A: Potentially yes. The broker definition in the final regs applies to any person "responsible for regularly providing" transaction services to U.S. persons, regardless of where the broker is incorporated. If you have U.S. customers and you're not a Qualified Intermediary under a separate IRS agreement, you likely have 1099-DA obligations. Foreign brokers with no U.S. nexus and no U.S. customers are generally outside the regime, but the analysis is fact-specific.

Q: What's the cost-basis default if a customer bought crypto before 2023 and we don't have acquisition data?

A: Under Notice 2024-56, brokers are not required to report cost basis for "pre-2026 assets" (assets acquired before January 1, 2026) if the broker doesn't have that information. You leave the cost-basis boxes blank and check the appropriate indicator. The customer is responsible for tracking their own basis for those assets. Starting with assets acquired January 1, 2026 and later, you must track and report basis.

Q: Does a crypto-to-crypto swap (e.g., ETH to USDC) trigger a 1099-DA?

A: Yes. Under IRC § 1001 and longstanding IRS guidance (Rev. Rul. 2023-14 addressed staking; Notice 2014-21 addressed crypto-to-crypto exchanges), swapping one digital asset for another is a taxable disposition. The broker must report the gross proceeds (fair market value of the asset received) on Form 1099-DA.

Q: We operate a DeFi protocol with no custody of user funds. Are we currently subject to 1099-DA?

A: No, not currently. The December 2024 DeFi broker rule was nullified by the Congressional Review Act resolution signed in March 2025. Custodial broker rules don't reach you if you genuinely have no custody or control over user assets. But monitor Treasury's next rulemaking — the agency has not abandoned the effort.

Q: What happens if a customer refuses to provide a TIN?

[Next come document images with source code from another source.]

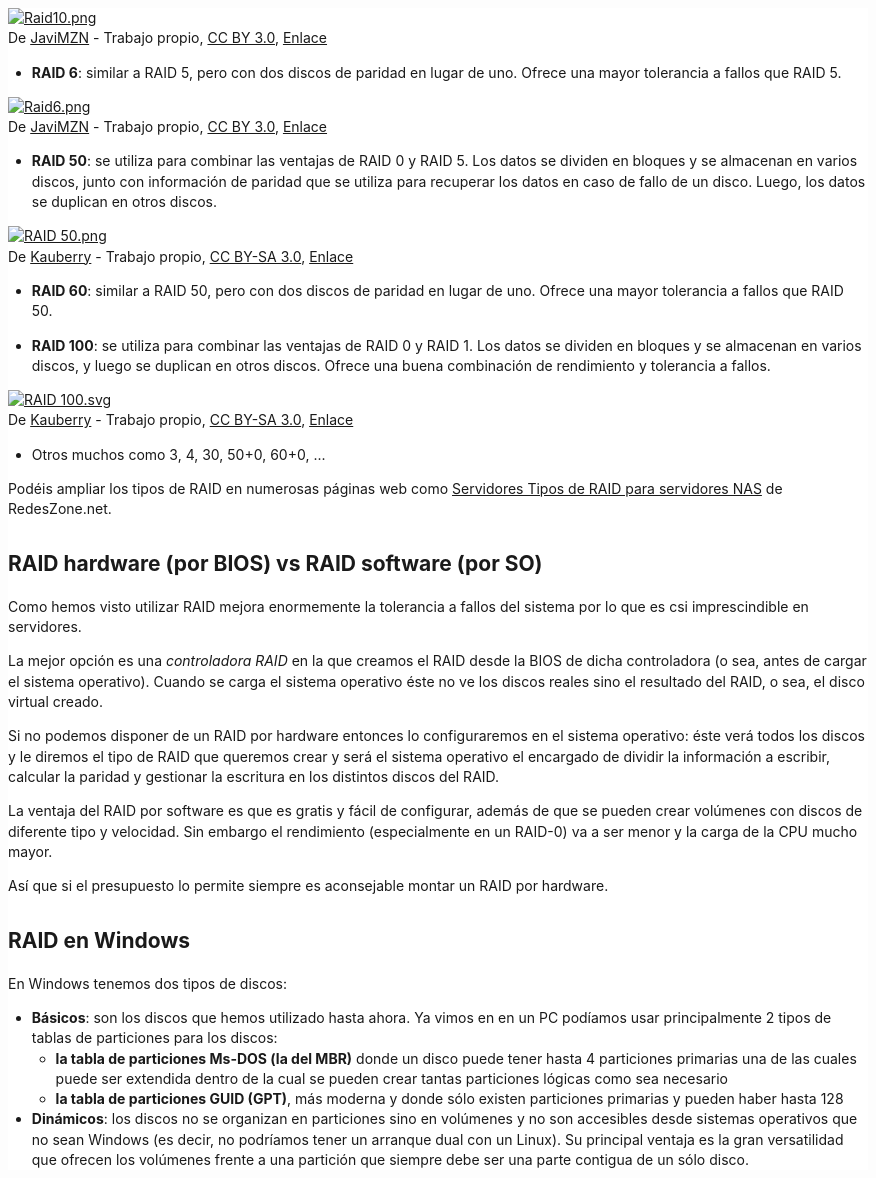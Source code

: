 <p><a href="https://commons.wikimedia.org/wiki/File:Raid10.png#/media/Archivo:Raid10.png"><img src="https://upload.wikimedia.org/wikipedia/commons/6/61/Raid10.png" alt="Raid10.png" height="240"></a><br>De <a href="//commons.wikimedia.org/w/index.php?title=User:JaviMZN&amp;action=edit&amp;redlink=1" class="new" title="User:JaviMZN (page does not exist)">JaviMZN</a> - <span class="int-own-work" lang="es">Trabajo propio</span>, <a href="https://creativecommons.org/licenses/by/3.0" title="Creative Commons Attribution 3.0">CC BY 3.0</a>, <a href="https://commons.wikimedia.org/w/index.php?curid=9062603">Enlace</a></p>

- **RAID 6**: similar a RAID 5, pero con dos discos de paridad en lugar de uno. Ofrece una mayor tolerancia a fallos que RAID 5.
  
<p><a href="https://commons.wikimedia.org/wiki/File:Raid6.png#/media/Archivo:Raid6.png"><img src="https://upload.wikimedia.org/wikipedia/commons/6/68/Raid6.png" alt="Raid6.png" height="240"></a><br>De <a href="//commons.wikimedia.org/w/index.php?title=User:JaviMZN&amp;action=edit&amp;redlink=1" class="new" title="User:JaviMZN (page does not exist)">JaviMZN</a> - <span class="int-own-work" lang="es">Trabajo propio</span>, <a href="https://creativecommons.org/licenses/by/3.0" title="Creative Commons Attribution 3.0">CC BY 3.0</a>, <a href="https://commons.wikimedia.org/w/index.php?curid=9062593">Enlace</a></p>

- **RAID 50**: se utiliza para combinar las ventajas de RAID 0 y RAID 5. Los datos se dividen en bloques y se almacenan en varios discos, junto con información de paridad que se utiliza para recuperar los datos en caso de fallo de un disco. Luego, los datos se duplican en otros discos.
  
<p><a href="https://commons.wikimedia.org/wiki/File:RAID_50.png#/media/Archivo:RAID_50.png"><img src="https://upload.wikimedia.org/wikipedia/commons/9/9d/RAID_50.png" alt="RAID 50.png" height="217" width="640"></a><br>De <a href="//commons.wikimedia.org/w/index.php?title=User:Kauberry&amp;action=edit&amp;redlink=1" class="new" title="User:Kauberry (page does not exist)">Kauberry</a> - <span class="int-own-work" lang="es">Trabajo propio</span>, <a href="https://creativecommons.org/licenses/by-sa/3.0" title="Creative Commons Attribution-Share Alike 3.0">CC BY-SA 3.0</a>, <a href="https://commons.wikimedia.org/w/index.php?curid=6895750">Enlace</a></p>

- **RAID 60**: similar a RAID 50, pero con dos discos de paridad en lugar de uno. Ofrece una mayor tolerancia a fallos que RAID 50.

- **RAID 100**: se utiliza para combinar las ventajas de RAID 0 y RAID 1. Los datos se dividen en bloques y se almacenan en varios discos, y luego se duplican en otros discos. Ofrece una buena combinación de rendimiento y tolerancia a fallos.
  
<p><a href="https://commons.wikimedia.org/wiki/File:RAID_100.svg#/media/Archivo:RAID_100.svg"><img src="https://upload.wikimedia.org/wikipedia/commons/c/ce/RAID_100.svg" alt="RAID 100.svg" height="240"></a><br>De <a href="//commons.wikimedia.org/w/index.php?title=User:Kauberry&amp;action=edit&amp;redlink=1" class="new" title="User:Kauberry (page does not exist)">Kauberry</a> - <span class="int-own-work" lang="es">Trabajo propio</span>, <a href="https://creativecommons.org/licenses/by-sa/3.0" title="Creative Commons Attribution-Share Alike 3.0">CC BY-SA 3.0</a>, <a href="https://commons.wikimedia.org/w/index.php?curid=6895277">Enlace</a></p>

- Otros muchos como 3, 4, 30, 50+0, 60+0, ...

Podéis ampliar los tipos de RAID en numerosas páginas web como [Servidores
Tipos de RAID para servidores NAS](https://www.redeszone.net/tutoriales/servidores/tipos-raid-servidor-nas/) de RedesZone.net.

## RAID hardware (por BIOS) vs RAID software (por SO)
Como hemos visto utilizar RAID mejora enormemente la tolerancia a fallos del sistema por lo que es csi imprescindible en servidores.

La mejor opción es una _controladora RAID_ en la que creamos el RAID desde la BIOS de dicha controladora (o sea, antes de cargar el sistema operativo). Cuando se carga el sistema operativo éste no ve los discos reales sino el resultado del RAID, o sea, el disco virtual creado.

Si no podemos disponer de un RAID por hardware entonces lo configuraremos en el sistema operativo: éste verá todos los discos y le diremos el tipo de RAID que queremos crear y será el sistema operativo el encargado de dividir la información a escribir, calcular la paridad y gestionar la escritura en los distintos discos del RAID.

La ventaja del RAID por software es que es gratis y fácil de configurar, además de que se pueden crear volúmenes con discos de diferente tipo y velocidad. Sin embargo el rendimiento (especialmente en un RAID-0) va a ser menor y la carga de la CPU mucho mayor. 

Así que si el presupuesto lo permite siempre es aconsejable montar un RAID por hardware.

## RAID en Windows
En Windows tenemos dos tipos de discos:
- **Básicos**: son los discos que hemos utilizado hasta ahora. Ya vimos en en un PC podíamos usar principalmente 2 tipos de tablas de particiones para los discos:
  - **la tabla de particiones Ms-DOS (la del MBR)** donde un disco puede tener hasta 4 particiones primarias una de las cuales puede ser extendida dentro de la cual se pueden crear tantas particiones lógicas como sea necesario
  - **la tabla de particiones GUID (GPT)**, más moderna y donde sólo existen particiones primarias y pueden haber hasta 128
- **Dinámicos**: los discos no se organizan en particiones sino en volúmenes y no son accesibles desde sistemas operativos que no sean Windows (es decir, no podríamos tener un arranque dual con un Linux). Su principal ventaja es la gran versatilidad que ofrecen los volúmenes frente a una partición que siempre debe ser una parte contigua de un sólo disco.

A: You must apply backup withholding at 24% on gross proceeds from that customer's transactions. You cannot simply decline to process transactions (though your terms of service may allow you to restrict service to unverified accounts). Withheld amounts are remitted to the IRS, and you file Form 945 annually to report aggregate backup withholding.


Sources

  • Treasury Decision 10000, 89 Fed. Reg. 56480 (July 9, 2024) — IRS.gov
  • IRS Notice 2024-56 (transitional relief, cost basis reporting) — IRS.gov
  • IRS Notice 2024-57 (transitional relief, wash sale reporting) — IRS.gov
  • IRC §§ 6045, 6045A, 6722, 6724, 3406 — U.S. Code via Congress.gov

Disclaimer

This article is provided for general informational and educational purposes only. It does not constitute legal, tax, or compliance advice and does not create an attorney-client or advisor-client relationship. Regulatory requirements change frequently; readers should consult qualified legal counsel and tax advisors regarding their specific facts and circumstances. BizLegal-AI makes no representations as to the completeness or accuracy of this content as applied to any particular situation.